[Plain-text document sources]
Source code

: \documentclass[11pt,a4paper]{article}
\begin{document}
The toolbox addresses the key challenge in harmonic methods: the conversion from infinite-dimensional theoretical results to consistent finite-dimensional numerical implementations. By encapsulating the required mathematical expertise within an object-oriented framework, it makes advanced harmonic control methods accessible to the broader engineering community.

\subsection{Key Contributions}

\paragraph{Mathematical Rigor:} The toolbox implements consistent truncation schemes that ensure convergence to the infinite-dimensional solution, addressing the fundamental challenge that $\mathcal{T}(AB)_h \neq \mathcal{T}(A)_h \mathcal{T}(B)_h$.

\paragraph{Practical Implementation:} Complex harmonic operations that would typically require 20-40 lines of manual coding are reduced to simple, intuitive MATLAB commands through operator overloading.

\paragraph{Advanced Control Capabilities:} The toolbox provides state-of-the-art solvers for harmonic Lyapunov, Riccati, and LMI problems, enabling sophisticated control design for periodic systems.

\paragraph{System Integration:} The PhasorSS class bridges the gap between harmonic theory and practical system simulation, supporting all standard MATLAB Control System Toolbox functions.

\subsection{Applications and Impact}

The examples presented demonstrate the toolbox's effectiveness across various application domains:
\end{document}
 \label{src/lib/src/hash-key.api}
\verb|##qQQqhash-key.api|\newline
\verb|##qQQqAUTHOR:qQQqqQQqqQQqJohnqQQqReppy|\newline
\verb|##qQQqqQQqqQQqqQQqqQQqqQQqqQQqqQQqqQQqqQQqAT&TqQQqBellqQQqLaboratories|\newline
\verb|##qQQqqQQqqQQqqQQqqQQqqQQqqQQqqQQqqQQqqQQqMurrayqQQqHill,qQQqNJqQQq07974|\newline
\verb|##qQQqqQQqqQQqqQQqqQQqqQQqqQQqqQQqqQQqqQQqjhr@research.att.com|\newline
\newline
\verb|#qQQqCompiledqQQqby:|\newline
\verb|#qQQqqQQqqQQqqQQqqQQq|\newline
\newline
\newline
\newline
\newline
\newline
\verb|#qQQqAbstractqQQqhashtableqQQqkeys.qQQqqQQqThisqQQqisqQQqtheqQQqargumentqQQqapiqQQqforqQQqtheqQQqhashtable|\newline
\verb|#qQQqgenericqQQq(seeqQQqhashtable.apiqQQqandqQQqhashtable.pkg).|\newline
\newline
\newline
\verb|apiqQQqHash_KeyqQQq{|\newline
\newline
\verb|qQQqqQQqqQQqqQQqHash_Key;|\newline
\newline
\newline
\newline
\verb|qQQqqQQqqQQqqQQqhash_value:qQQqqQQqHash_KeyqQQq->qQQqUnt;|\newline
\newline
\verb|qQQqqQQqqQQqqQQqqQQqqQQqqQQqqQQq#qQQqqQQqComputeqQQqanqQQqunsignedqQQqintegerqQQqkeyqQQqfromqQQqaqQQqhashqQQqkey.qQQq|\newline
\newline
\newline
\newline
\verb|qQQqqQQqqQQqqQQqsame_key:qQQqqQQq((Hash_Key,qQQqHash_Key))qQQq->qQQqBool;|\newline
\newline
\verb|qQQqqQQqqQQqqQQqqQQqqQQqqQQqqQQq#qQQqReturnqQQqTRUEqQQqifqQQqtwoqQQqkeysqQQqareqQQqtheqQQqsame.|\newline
* * *
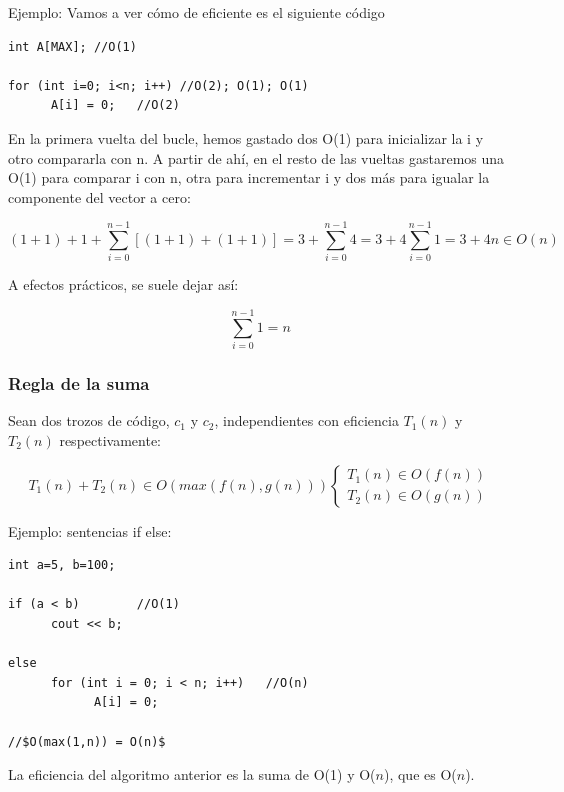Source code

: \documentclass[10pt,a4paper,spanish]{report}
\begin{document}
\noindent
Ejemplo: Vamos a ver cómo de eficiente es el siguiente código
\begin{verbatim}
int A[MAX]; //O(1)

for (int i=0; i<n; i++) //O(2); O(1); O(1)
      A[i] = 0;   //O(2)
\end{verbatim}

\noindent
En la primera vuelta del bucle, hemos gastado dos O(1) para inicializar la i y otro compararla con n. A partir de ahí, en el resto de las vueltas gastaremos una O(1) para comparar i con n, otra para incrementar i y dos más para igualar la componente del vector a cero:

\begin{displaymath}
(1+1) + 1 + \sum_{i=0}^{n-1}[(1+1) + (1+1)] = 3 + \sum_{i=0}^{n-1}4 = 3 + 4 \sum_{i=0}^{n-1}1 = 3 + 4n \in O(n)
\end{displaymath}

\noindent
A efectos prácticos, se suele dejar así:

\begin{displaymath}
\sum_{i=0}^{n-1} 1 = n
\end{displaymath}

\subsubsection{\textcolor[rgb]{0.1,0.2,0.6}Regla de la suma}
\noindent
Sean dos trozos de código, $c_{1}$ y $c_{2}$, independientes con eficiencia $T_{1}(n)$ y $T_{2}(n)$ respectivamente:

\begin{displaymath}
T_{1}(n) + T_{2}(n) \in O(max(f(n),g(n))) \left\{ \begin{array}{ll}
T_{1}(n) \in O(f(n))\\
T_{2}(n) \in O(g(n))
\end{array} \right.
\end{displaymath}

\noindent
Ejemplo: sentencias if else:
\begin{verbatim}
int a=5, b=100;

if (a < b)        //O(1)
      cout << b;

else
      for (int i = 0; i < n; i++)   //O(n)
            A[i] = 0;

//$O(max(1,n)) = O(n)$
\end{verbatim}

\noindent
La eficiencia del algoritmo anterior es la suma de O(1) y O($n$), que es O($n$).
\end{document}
--
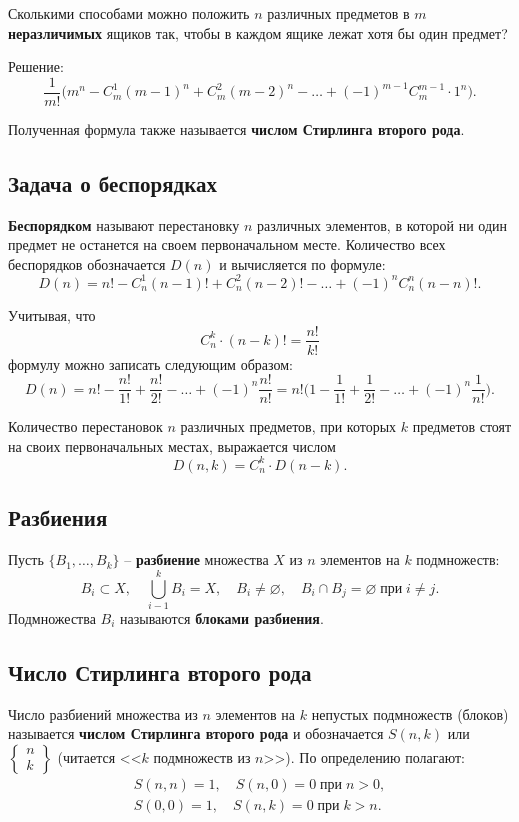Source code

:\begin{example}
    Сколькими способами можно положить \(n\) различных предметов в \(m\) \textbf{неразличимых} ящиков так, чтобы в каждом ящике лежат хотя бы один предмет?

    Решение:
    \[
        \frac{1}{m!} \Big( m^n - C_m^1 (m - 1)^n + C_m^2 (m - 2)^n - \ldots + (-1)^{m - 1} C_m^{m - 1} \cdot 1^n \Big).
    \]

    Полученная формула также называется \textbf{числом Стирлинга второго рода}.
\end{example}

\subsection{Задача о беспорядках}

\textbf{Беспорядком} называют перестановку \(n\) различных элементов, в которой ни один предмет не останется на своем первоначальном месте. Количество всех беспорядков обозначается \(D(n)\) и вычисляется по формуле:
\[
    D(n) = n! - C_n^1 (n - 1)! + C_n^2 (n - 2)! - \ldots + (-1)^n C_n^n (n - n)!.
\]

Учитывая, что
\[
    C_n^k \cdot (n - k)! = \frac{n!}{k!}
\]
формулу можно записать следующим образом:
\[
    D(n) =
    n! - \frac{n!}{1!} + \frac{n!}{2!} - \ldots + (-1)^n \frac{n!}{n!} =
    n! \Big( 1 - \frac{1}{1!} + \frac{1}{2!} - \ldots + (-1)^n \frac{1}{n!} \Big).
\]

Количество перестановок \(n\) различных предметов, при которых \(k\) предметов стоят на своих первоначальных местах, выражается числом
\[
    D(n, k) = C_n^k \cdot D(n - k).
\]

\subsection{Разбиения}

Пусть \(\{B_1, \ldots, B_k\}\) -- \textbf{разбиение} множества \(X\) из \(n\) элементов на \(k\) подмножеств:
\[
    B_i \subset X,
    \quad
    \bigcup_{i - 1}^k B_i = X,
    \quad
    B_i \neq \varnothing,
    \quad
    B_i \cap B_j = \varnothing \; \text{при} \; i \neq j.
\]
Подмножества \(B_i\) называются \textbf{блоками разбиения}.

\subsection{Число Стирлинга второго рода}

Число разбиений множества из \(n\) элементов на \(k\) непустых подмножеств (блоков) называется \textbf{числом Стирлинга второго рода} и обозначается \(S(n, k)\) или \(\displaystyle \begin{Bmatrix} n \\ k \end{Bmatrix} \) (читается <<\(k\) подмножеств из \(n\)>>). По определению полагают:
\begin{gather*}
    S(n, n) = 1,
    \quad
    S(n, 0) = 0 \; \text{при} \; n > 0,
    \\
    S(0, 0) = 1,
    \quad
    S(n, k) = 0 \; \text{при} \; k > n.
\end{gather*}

Goal of the exercise: Where a line of the entries contains the word "один", copy that line.

Answer for this exercise:
    Сколькими способами можно положить \(n\) различных предметов в \(m\) \textbf{неразличимых} ящиков так, чтобы в каждом ящике лежат хотя бы один предмет?
\textbf{Беспорядком} называют перестановку \(n\) различных элементов, в которой ни один предмет не останется на своем первоначальном месте. Количество всех беспорядков обозначается \(D(n)\) и вычисляется по формуле:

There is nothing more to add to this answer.